En ese momento no pensaba en mí sino en ti. Me parecía injusto que te sindicara por una situación que yo había propiciado en mi condición de mujer enamorada y que tú supiste afrontar sin herirme. Y volví a protegerte. Nunca dije tu nombre ni el menor indicio para que te descubrieran. Le conté a mi madre lo sucedido sin que aparecieras tú como el incitador. Dije la verdad incompleta, porque tu nombre nunca salió de mis labios y, pese al incisivo cuestionario, te retraté como eras, como eres, sin adornar lugares, ni trabajo, ni estudio, que pudieran relacionarte. En eso no claudiqué. Al fin mi madre soltó una conclusión agresiva:
-¡Te enamoraste del primer pendejo que conociste!

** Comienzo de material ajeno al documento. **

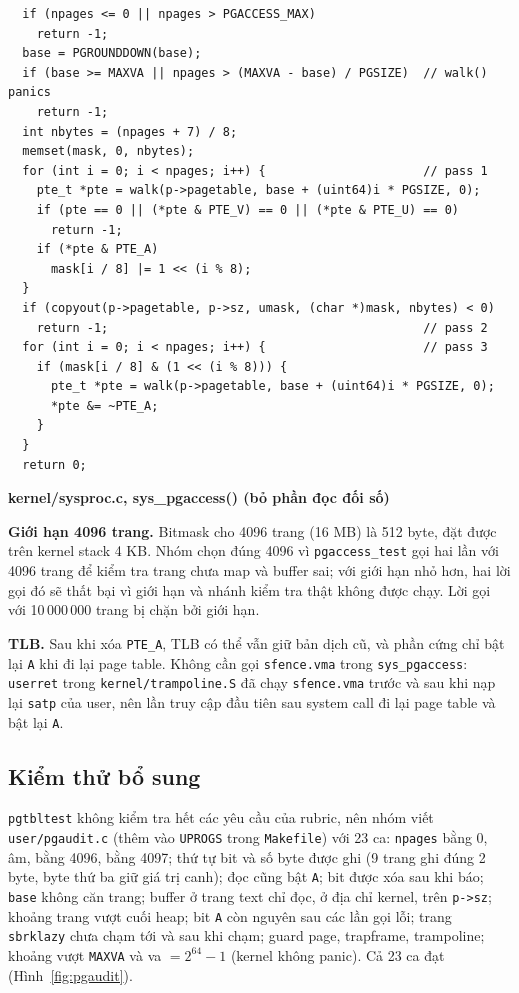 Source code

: \documentclass[10pt,a4paper]{article}
\newcommand{\srcname}[1]{{\small\bfseries\color{hcmus}#1}\par\vspace{-2pt}}
\newcommand{\cc}[1]{\texttt{#1}}
\begin{document}
\begin{lstlisting}
  if (npages <= 0 || npages > PGACCESS_MAX)
    return -1;
  base = PGROUNDDOWN(base);
  if (base >= MAXVA || npages > (MAXVA - base) / PGSIZE)  // walk() panics
    return -1;
  int nbytes = (npages + 7) / 8;
  memset(mask, 0, nbytes);
  for (int i = 0; i < npages; i++) {                      // pass 1
    pte_t *pte = walk(p->pagetable, base + (uint64)i * PGSIZE, 0);
    if (pte == 0 || (*pte & PTE_V) == 0 || (*pte & PTE_U) == 0)
      return -1;
    if (*pte & PTE_A)
      mask[i / 8] |= 1 << (i % 8);
  }
  if (copyout(p->pagetable, p->sz, umask, (char *)mask, nbytes) < 0)
    return -1;                                            // pass 2
  for (int i = 0; i < npages; i++) {                      // pass 3
    if (mask[i / 8] & (1 << (i % 8))) {
      pte_t *pte = walk(p->pagetable, base + (uint64)i * PGSIZE, 0);
      *pte &= ~PTE_A;
    }
  }
  return 0;
\end{lstlisting}
\vspace{-2pt}
\srcname{kernel/sysproc.c, sys\_pgaccess() (bỏ phần đọc đối số)}

\textbf{Giới hạn 4096 trang.} Bitmask cho 4096 trang (16 MB) là 512 byte, đặt được trên kernel stack 4 KB. Nhóm chọn đúng 4096 vì \cc{pgaccess\_test} gọi hai lần với 4096 trang để kiểm tra trang chưa map và buffer sai; với giới hạn nhỏ hơn, hai lời gọi đó sẽ thất bại vì giới hạn và nhánh kiểm tra thật không được chạy. Lời gọi với 10\,000\,000 trang bị chặn bởi giới hạn.

\textbf{TLB.} Sau khi xóa \cc{PTE\_A}, TLB có thể vẫn giữ bản dịch cũ, và phần cứng chỉ bật lại \cc{A} khi đi lại page table. Không cần gọi \cc{sfence.vma} trong \cc{sys\_pgaccess}: \cc{userret} trong \cc{kernel/trampoline.S} đã chạy \cc{sfence.vma} trước và sau khi nạp lại \cc{satp} của user, nên lần truy cập đầu tiên sau system call đi lại page table và bật lại \cc{A}.

\subsection{Kiểm thử bổ sung}
\cc{pgtbltest} không kiểm tra hết các yêu cầu của rubric, nên nhóm viết \cc{user/pgaudit.c} (thêm vào \cc{UPROGS} trong \cc{Makefile}) với 23 ca: \cc{npages} bằng 0, âm, bằng 4096, bằng 4097; thứ tự bit và số byte được ghi (9 trang ghi đúng 2 byte, byte thứ ba giữ giá trị canh); đọc cũng bật \cc{A}; bit được xóa sau khi báo; \cc{base} không căn trang; buffer ở trang text chỉ đọc, ở địa chỉ kernel, trên \cc{p->sz}; khoảng trang vượt cuối heap; bit \cc{A} còn nguyên sau các lần gọi lỗi; trang \cc{sbrklazy} chưa chạm tới và sau khi chạm; guard page, trapframe, trampoline; khoảng vượt \cc{MAXVA} và va $= 2^{64} - 1$ (kernel không panic). Cả 23 ca đạt (Hình~\ref{fig:pgaudit}).
\end{document}
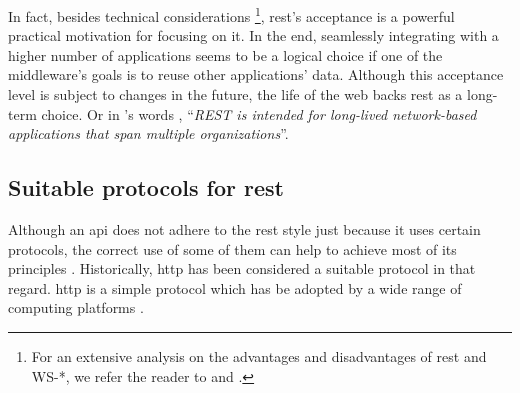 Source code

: In fact, besides technical considerations
\footnote{For an extensive analysis on the advantages and disadvantages of \ac{rest} and WS-*, we refer the reader to \citep{pautasso_restful_2008} and \citep{guinard_search_2011}.},
\ac{rest}'s acceptance is a powerful practical motivation for focusing on it.
In the end, seamlessly integrating with a higher number of applications seems to be a logical choice if one of the middleware's goals is to reuse other applications' data. %
Although this acceptance level is subject to changes in the future, the life of the web backs \ac{rest} as a long-term choice.
Or in \citeauthor{fielding_architectural_2000}'s words \cite[comment 21]{fielding_rest_2008},
``\emph{REST is intended for long-lived network-based applications that span multiple organizations}''.



\subsection{Suitable protocols for \acs{rest}}
\label{sec:protocols}

Although an \ac{api} does not adhere to the \ac{rest} style just because it uses certain protocols,
the correct use of some of them can help to achieve most of its principles \citep{moore_hypermedia_2010}.
Historically, \ac{http} has been considered a suitable protocol in that regard.
\ac{http} is a simple protocol which has be adopted by a wide range of computing platforms \citep{yazar_efficient_2009,hammel_mongoose:_2010}.


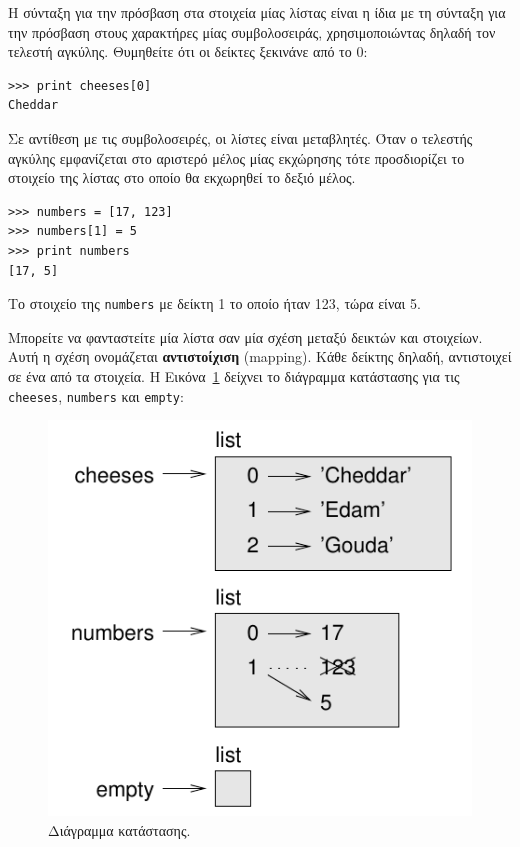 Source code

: \documentclass[10pt]{book}
\begin{document}
Η σύνταξη για την πρόσβαση στα στοιχεία μίας λίστας είναι η ίδια με τη σύνταξη για την πρόσβαση στους χαρακτήρες μίας συμβολοσειράς, χρησιμοποιώντας δηλαδή τον τελεστή αγκύλης. Θυμηθείτε ότι οι δείκτες ξεκινάνε από το 0:

\begin{verbatim}
>>> print cheeses[0]
Cheddar
\end{verbatim}
%

Σε αντίθεση με τις συμβολοσειρές, οι λίστες είναι μεταβλητές. Όταν ο τελεστής αγκύλης εμφανίζεται στο αριστερό μέλος μίας εκχώρησης τότε προσδιορίζει το στοιχείο της λίστας στο οποίο θα εκχωρηθεί το δεξιό μέλος.

\begin{verbatim}
>>> numbers = [17, 123]
>>> numbers[1] = 5
>>> print numbers
[17, 5]
\end{verbatim}
%

Το στοιχείο της {\tt numbers} με δείκτη 1 το οποίο ήταν 123, τώρα είναι 5.

Μπορείτε να φανταστείτε μία λίστα σαν μία σχέση μεταξύ δεικτών και στοιχείων. Αυτή η σχέση ονομάζεται {\bf αντιστοίχιση} (mapping). Κάθε δείκτης δηλαδή, αντιστοιχεί σε ένα από τα στοιχεία. Η Εικόνα~\ref{fig.liststate} δείχνει το διάγραμμα κατάστασης για τις {\tt cheeses}, {\tt numbers} και {\tt empty}:

\begin{figure}
\centerline
{\includegraphics[scale=0.8]{figs/liststate.pdf}}
\caption{Διάγραμμα κατάστασης.}
\label{fig.liststate}
\end{figure}
\end{document}
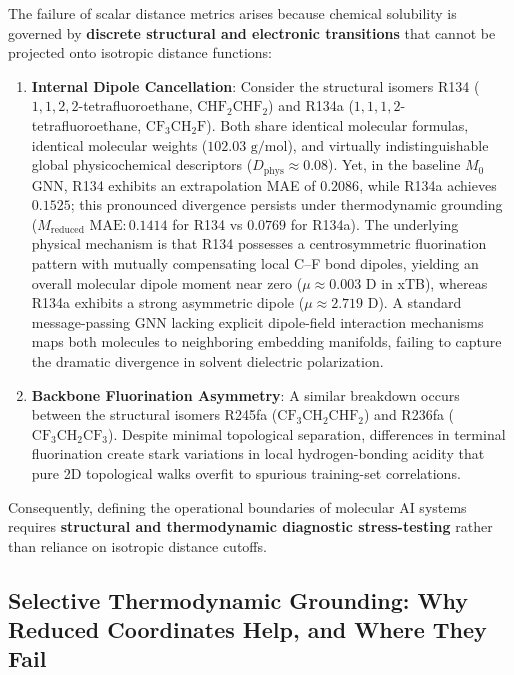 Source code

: The failure of scalar distance metrics arises because chemical solubility is governed by \textbf{discrete structural and electronic transitions} that cannot be projected onto isotropic distance functions:
\begin{enumerate}
    \item \textbf{Internal Dipole Cancellation}: Consider the structural isomers R134 ($1,1,2,2$-tetrafluoroethane, $\text{CHF}_2\text{CHF}_2$) and R134a ($1,1,1,2$-tetrafluoroethane, $\text{CF}_3\text{CH}_2\text{F}$). Both share identical molecular formulas, identical molecular weights ($102.03\text{ g/mol}$), and virtually indistinguishable global physicochemical descriptors ($D_{\mathrm{phys}} \approx 0.08$). Yet, in the baseline $M_0$ GNN, R134 exhibits an extrapolation MAE of $0.2086$, while R134a achieves $0.1525$; this pronounced divergence persists under thermodynamic grounding ($M_{\mathrm{reduced}}\text{ MAE}: 0.1414$ for R134 vs $0.0769$ for R134a). The underlying physical mechanism is that R134 possesses a centrosymmetric fluorination pattern with mutually compensating local C--F bond dipoles, yielding an overall molecular dipole moment near zero ($\mu \approx 0.003\text{ D}$ in xTB), whereas R134a exhibits a strong asymmetric dipole ($\mu \approx 2.719\text{ D}$). A standard message-passing GNN lacking explicit dipole-field interaction mechanisms maps both molecules to neighboring embedding manifolds, failing to capture the dramatic divergence in solvent dielectric polarization.
    \item \textbf{Backbone Fluorination Asymmetry}: A similar breakdown occurs between the structural isomers R245fa ($\text{CF}_3\text{CH}_2\text{CHF}_2$) and R236fa ($\text{CF}_3\text{CH}_2\text{CF}_3$). Despite minimal topological separation, differences in terminal fluorination create stark variations in local hydrogen-bonding acidity that pure 2D topological walks overfit to spurious training-set correlations.
\end{enumerate}

Consequently, defining the operational boundaries of molecular AI systems requires \textbf{structural and thermodynamic diagnostic stress-testing} rather than reliance on isotropic distance cutoffs.

\subsection{Selective Thermodynamic Grounding: Why Reduced Coordinates Help, and Where They Fail}
\label{subsec:selective_grounding}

Y planteó sus condiciones:
-De esta te salvaste, pero de la próxima quién sabe. Si lo querés como novio, primero me lo traés aquí, que yo veré si te conviene. ¡Mientras tanto, te prohibo que lo volvás a ver!
Fue mi primer regaño de amor y me lo dio mi madre con la autoridad que le permitió criar a cuatro mocosas. Tú y yo seguimos nuestras rutinas sin vernos. Para mí fue el primitivo escaño que me permitió conocer los conflictos que generaba el amor y le di plena razón a mi madre; para ti, no sé; seguiste tu actividad, de la cual yo estaba pendiente; tanto, que evité que me vieras y me hablaras porque sería como un canto de sirena imposible de rechazar. Lo sabía. Seguramente pensaste que mi amor terminó con mi primer susto y tal vez lo diste por cancelado.
No te volví a ver durante el tiempo que pasé de ser una adolescente a una señorita con afanes académicos. Tu recuerdo, el más bello de niña, me acompaña.
Sé que te graduaste y te casaste; lo sé, porque hoy he visto a tu hijo, acostado en la cama que pudo ser nuestra, manoteando sus primeros tres meses.